Task item:
The lines below, from the first through the one containing "- 100 gram koldt smør i tern", are to be given again exactly, with pictures left out and nothing added.

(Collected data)
Segment Open

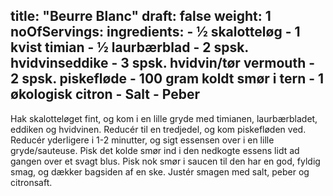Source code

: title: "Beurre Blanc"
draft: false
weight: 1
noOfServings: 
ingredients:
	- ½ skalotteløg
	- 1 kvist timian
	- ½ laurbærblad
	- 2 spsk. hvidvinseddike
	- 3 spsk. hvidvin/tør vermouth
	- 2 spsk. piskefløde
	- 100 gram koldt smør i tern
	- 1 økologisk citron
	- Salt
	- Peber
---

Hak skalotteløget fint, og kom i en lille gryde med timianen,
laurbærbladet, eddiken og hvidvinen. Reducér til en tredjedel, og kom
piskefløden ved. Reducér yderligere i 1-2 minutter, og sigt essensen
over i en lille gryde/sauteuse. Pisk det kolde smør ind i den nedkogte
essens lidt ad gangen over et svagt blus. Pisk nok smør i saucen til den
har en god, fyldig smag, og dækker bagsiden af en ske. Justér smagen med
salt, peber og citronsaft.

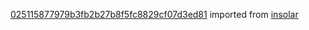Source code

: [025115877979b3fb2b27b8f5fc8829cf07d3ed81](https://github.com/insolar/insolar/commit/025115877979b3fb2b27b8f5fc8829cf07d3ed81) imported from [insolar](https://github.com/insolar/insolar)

Segment Closed

Exercise result:
Source code

: title: "Beurre Blanc"
draft: false
weight: 1
noOfServings: 
ingredients:
	- ½ skalotteløg
	- 1 kvist timian
	- ½ laurbærblad
	- 2 spsk. hvidvinseddike
	- 3 spsk. hvidvin/tør vermouth
	- 2 spsk. piskefløde
	- 100 gram koldt smør i tern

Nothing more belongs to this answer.